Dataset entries
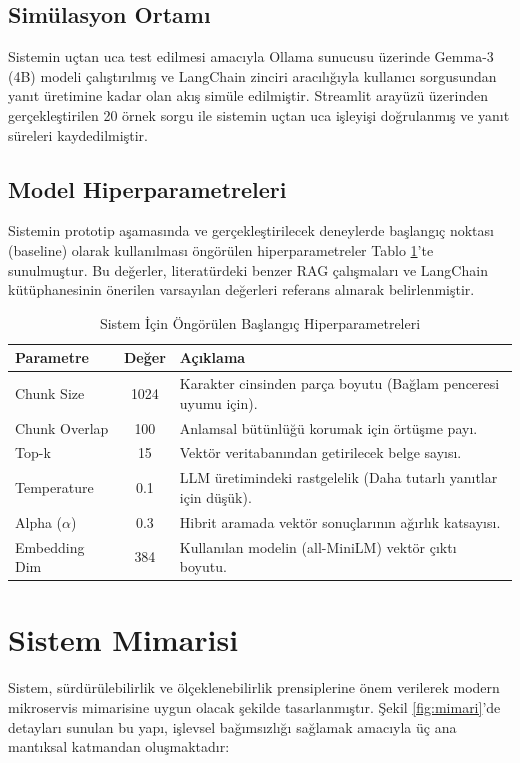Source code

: \documentclass[12pt,a4paper]{report}
\begin{document}
\subsection{Simülasyon Ortamı}
Sistemin uçtan uca test edilmesi amacıyla Ollama sunucusu üzerinde Gemma-3 (4B) modeli çalıştırılmış ve LangChain zinciri aracılığıyla kullanıcı sorgusundan yanıt üretimine kadar olan akış simüle edilmiştir. Streamlit arayüzü üzerinden gerçekleştirilen 20 örnek sorgu ile sistemin uçtan uca işleyişi doğrulanmış ve yanıt süreleri kaydedilmiştir.

\subsection{Model Hiperparametreleri}
Sistemin prototip aşamasında ve gerçekleştirilecek deneylerde başlangıç noktası (baseline) olarak kullanılması öngörülen hiperparametreler Tablo \ref{tab:hyperparams}'te sunulmuştur. Bu değerler, literatürdeki benzer RAG çalışmaları ve LangChain kütüphanesinin önerilen varsayılan değerleri referans alınarak belirlenmiştir.

\begin{table}[H]
  \centering
  \caption{Sistem İçin Öngörülen Başlangıç Hiperparametreleri}
  \begin{tabular}{|l|c|l|}
    \hline
    \textbf{Parametre} & \textbf{Değer} & \textbf{Açıklama} \\
    \hline
    Chunk Size & 1024 & Karakter cinsinden parça boyutu (Bağlam penceresi uyumu için). \\
    Chunk Overlap & 100 & Anlamsal bütünlüğü korumak için örtüşme payı. \\
    Top-k & 15 & Vektör veritabanından getirilecek belge sayısı. \\
    Temperature & 0.1 & LLM üretimindeki rastgelelik (Daha tutarlı yanıtlar için düşük). \\
    Alpha ($\alpha$) & 0.3 & Hibrit aramada vektör sonuçlarının ağırlık katsayısı. \\
    Embedding Dim & 384 & Kullanılan modelin (all-MiniLM) vektör çıktı boyutu. \\
    \hline
  \end{tabular}
  \label{tab:hyperparams}
\end{table}

\newpage
\section{Sistem Mimarisi}
Sistem, sürdürülebilirlik ve ölçeklenebilirlik prensiplerine önem verilerek modern mikroservis mimarisine uygun olacak şekilde tasarlanmıştır. Şekil \ref{fig:mimari}'de detayları sunulan bu yapı, işlevsel bağımsızlığı sağlamak amacıyla üç ana mantıksal katmandan oluşmaktadır:
\end{document}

PROBLEM DETAILS:
Retyping should start at the first line of the data above and stop after the line with "Chunk Size &", and no picture should be included.

ANSWER TO THE PROBLEM:
Source code

: \documentclass[12pt,a4paper]{report}
\begin{document}
\subsection{Simülasyon Ortamı}
Sistemin uçtan uca test edilmesi amacıyla Ollama sunucusu üzerinde Gemma-3 (4B) modeli çalıştırılmış ve LangChain zinciri aracılığıyla kullanıcı sorgusundan yanıt üretimine kadar olan akış simüle edilmiştir. Streamlit arayüzü üzerinden gerçekleştirilen 20 örnek sorgu ile sistemin uçtan uca işleyişi doğrulanmış ve yanıt süreleri kaydedilmiştir.

\subsection{Model Hiperparametreleri}
Sistemin prototip aşamasında ve gerçekleştirilecek deneylerde başlangıç noktası (baseline) olarak kullanılması öngörülen hiperparametreler Tablo \ref{tab:hyperparams}'te sunulmuştur. Bu değerler, literatürdeki benzer RAG çalışmaları ve LangChain kütüphanesinin önerilen varsayılan değerleri referans alınarak belirlenmiştir.

\begin{table}[H]
  \centering
  \caption{Sistem İçin Öngörülen Başlangıç Hiperparametreleri}
  \begin{tabular}{|l|c|l|}
    \hline
    \textbf{Parametre} & \textbf{Değer} & \textbf{Açıklama} \\
    \hline
    Chunk Size & 1024 & Karakter cinsinden parça boyutu (Bağlam penceresi uyumu için). \\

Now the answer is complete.